Field Registry
The Field Registry is Talonic's unified knowledge graph of canonical fields. It maps raw extracted values to standardized field definitions across all documents and schemas.
How it works
When the four-phase pipeline extracts a value, it resolves the raw field name against the Field Registry. The registry contains thousands of canonical field definitions built from the 529-type ontology and refined through production usage. Each field has a canonical name, description, expected type, and tier.
Tier system
Fields are organized into three tiers based on their specificity and standardization level. Higher tiers provide stronger guarantees about data quality and cross-document consistency.

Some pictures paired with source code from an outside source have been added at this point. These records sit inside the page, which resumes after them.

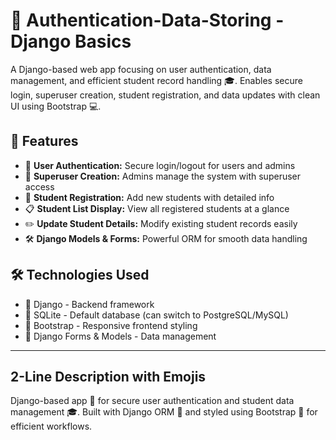 # 🔐 Authentication-Data-Storing - Django Basics

A Django-based web app focusing on user authentication, data management, and efficient student record handling 🎓. Enables secure login, superuser creation, student registration, and data updates with clean UI using Bootstrap 💻.

## 🚀 Features

- 🔑 **User Authentication:** Secure login/logout for users and admins  
- 👑 **Superuser Creation:** Admins manage the system with superuser access  
- 📝 **Student Registration:** Add new students with detailed info  
- 📋 **Student List Display:** View all registered students at a glance  
- ✏️ **Update Student Details:** Modify existing student records easily  
- 🛠️ **Django Models & Forms:** Powerful ORM for smooth data handling  

## 🛠️ Technologies Used

- 🐍 Django - Backend framework  
- 💾 SQLite - Default database (can switch to PostgreSQL/MySQL)  
- 🎨 Bootstrap - Responsive frontend styling  
- 📄 Django Forms & Models - Data management  

---

## 2-Line Description with Emojis

Django-based app 🔐 for secure user authentication and student data management 🎓. Built with Django ORM 🐍 and styled using Bootstrap 🎨 for efficient workflows.

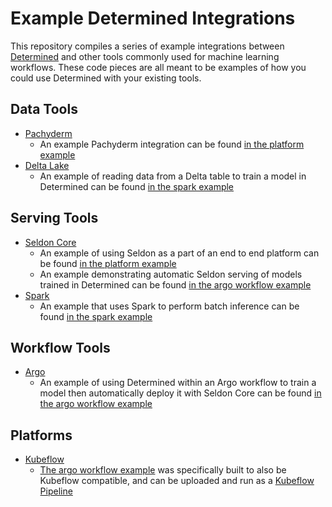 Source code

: # Example Determined Integrations

This repository compiles a series of example integrations between [Determined](https://github.com/determined-ai/determined) and other tools commonly used for machine learning workflows.  These code pieces are all meant to be examples of how you could use Determined with your existing tools.

## Data Tools

* [Pachyderm](pachyderm.com)
  * An example Pachyderm integration can be found [in the platform example](example_platform/README.md)
* [Delta Lake](delta.io)
  * An example of reading data from a Delta table to train a model in Determined can be found [in the spark example](spark_example/README.md)

## Serving Tools

* [Seldon Core](http://seldon.com/)
  * An example of using Seldon as a part of an end to end platform can be found [in the platform example](example_platform/README.md)
  * An example demonstrating automatic Seldon serving of models trained in Determined can be found [in the argo workflow example](argo_workflow/README.md)
* [Spark](https://spark.apache.org/)
  * An example that uses Spark to perform batch inference can be found [in the spark example](spark_example/README.md)

## Workflow Tools

* [Argo](https://argoproj.github.io/)
  * An example of using Determined within an Argo workflow to train a model then automatically deploy it with Seldon Core can be found [in the argo workflow example](argo_workflow/README.md)


## Platforms

* [Kubeflow](https://www.kubeflow.org/)
  * [The argo workflow example](argo_workflow/README.md) was specifically built to also be Kubeflow compatible, and can be uploaded and run as a [Kubeflow Pipeline](https://www.kubeflow.org/docs/pipelines/overview/pipelines-overview/)
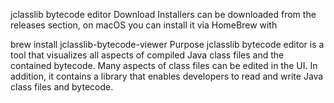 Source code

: jclasslib bytecode editor
Download
Installers can be downloaded from the releases section, on macOS you can install it via HomeBrew with

brew install jclasslib-bytecode-viewer
Purpose
jclasslib bytecode editor is a tool that visualizes all aspects of compiled Java class files and the contained bytecode. Many aspects of class files can be edited in the UI. In addition, it contains a library that enables developers to read and write Java class files and bytecode.
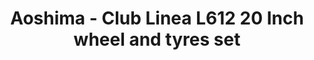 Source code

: ---
layout: product
title: "Aoshima - Club Linea L612 20 Inch wheel and tyres set"
price: "TBA" 
desc: "N/A"
img_path: "/assets/img/AO46449.webp"
brand: "N/A"
available: false
special_offer: false
new: false
soon: false
cat: "010000"
subcat: "013700"
subsubcat: "0N/A"
sifra: "AO46449"
popular: false
spec: false
--- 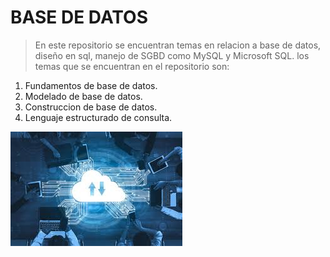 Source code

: # BASE DE DATOS
> En este repositorio se encuentran temas en relacion a base de datos, diseño en sql, manejo de SGBD como MySQL y Microsoft SQL.
los temas que se encuentran en el repositorio son:
1. Fundamentos de base de datos.
2. Modelado de base de datos.
3. Construccion de base de datos.
4. Lenguaje estructurado de consulta.

![logo base de datos](/img/basededatospng.jpeg) </center> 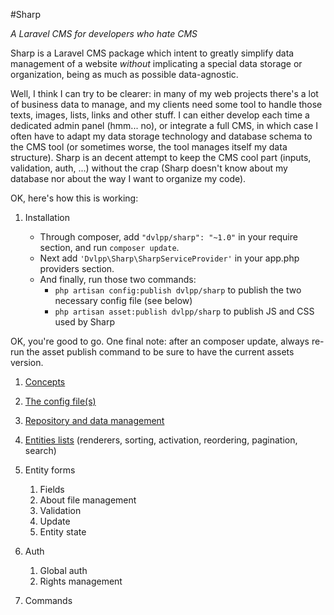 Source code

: #Sharp

*A Laravel CMS for developers who hate CMS*

Sharp is a Laravel CMS package which intent to greatly simplify data management of a website *without* implicating a special data storage or organization, being as much as possible data-agnostic. 

Well, I think I can try to be clearer: in many of my web projects there's a lot of business data to manage, and my clients need some tool to handle those texts, images, lists, links and other stuff. I can either develop each time a dedicated admin panel (hmm... no), or integrate a full CMS, in which case I often have to adapt my data storage technology and database schema to the CMS tool (or sometimes worse, the tool manages itself my data structure). Sharp is an decent attempt to keep the CMS cool part (inputs, validation, auth, ...) without the crap (Sharp doesn't know about my database nor about the way I want to organize my code).

OK, here's how this is working:

1. Installation

	- Through composer, add `"dvlpp/sharp": "~1.0"` in your require section, and run `composer update`.
	- Next add `'Dvlpp\Sharp\SharpServiceProvider'` in your app.php providers section.
	- And finally, run those two commands:
		- `php artisan config:publish dvlpp/sharp` to publish the two necessary config file (see below)
		- `php artisan asset:publish dvlpp/sharp` to publish JS and CSS used by Sharp

OK, you're good to go. One final note: after an composer update, always re-run the asset publish command to be sure to have the current assets version.

1. [Concepts](docs/concepts.md)

2. [The config file(s)](docs/config.md)

1. [Repository and data management](docs/repository.md)

3. [Entities lists](docs/entities_list.md) (renderers, sorting, activation, reordering, pagination, search)

4. Entity forms
	1. Fields
	2. About file management
	3. Validation
	4. Update
	5. Entity state

5. Auth
	1. Global auth
	2. Rights management

6. Commands
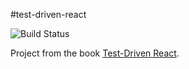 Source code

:#test-driven-react

![Build Status](
  https://travis-ci.org/yutingcxiang/test-driven-react.svg?branch=master
)

Project from the book [Test-Driven React](​https://pragprog.com/book/tbreact/test-driven-react​).
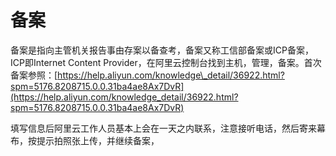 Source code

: # 备案

备案是指向主管机关报告事由存案以备查考，备案又称工信部备案或ICP备案，ICP即Internet Content Provider，在阿里云控制台找到主机，管理，备案。首次备案参照：[https://help.aliyun.com/knowledge\_detail/36922.html?spm=5176.8208715.0.0.31ba4ae8Ax7DvR](https://help.aliyun.com/knowledge_detail/36922.html?spm=5176.8208715.0.0.31ba4ae8Ax7DvR)

填写信息后阿里云工作人员基本上会在一天之内联系，注意接听电话，然后寄来幕布，按提示拍照张上传，并继续备案，

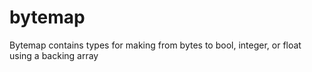 # bytemap
Bytemap contains types for making from bytes to bool, integer, or float using a backing array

| Tier | Name | Description | Example |
|---|---|---|---|
| 1 | Universal | Fields standard across all document types | date, currency, language |
| 2 | Domain | Fields standard within a document category | invoice_number, vendor_name, ISIN |
| 3 | Custom | User-defined fields specific to a schema | internal_project_code, custom_tag |
Field resolution
During the Resolve phase of the extraction pipeline, raw field names are matched against the registry using semantic similarity. A field labeled "total" in the document might resolve to the canonical total_amount field. This resolution is recorded in the per-cell provenance trace.
Schema Graph integration
The Schema Graph connects schemas to Field Registry entries. When you create a schema via the schemas API, each field is automatically linked to its canonical registry entry. This enables cross-schema field search via the search API.
DIN SPEC 91491 compliance
The Field Registry's tier system and canonical naming conventions are aligned with DIN SPEC 91491, the German standard for AI-assisted document processing that Talonic co-authored. Tier 1 and Tier 2 fields map directly to the standard's recommended field catalog.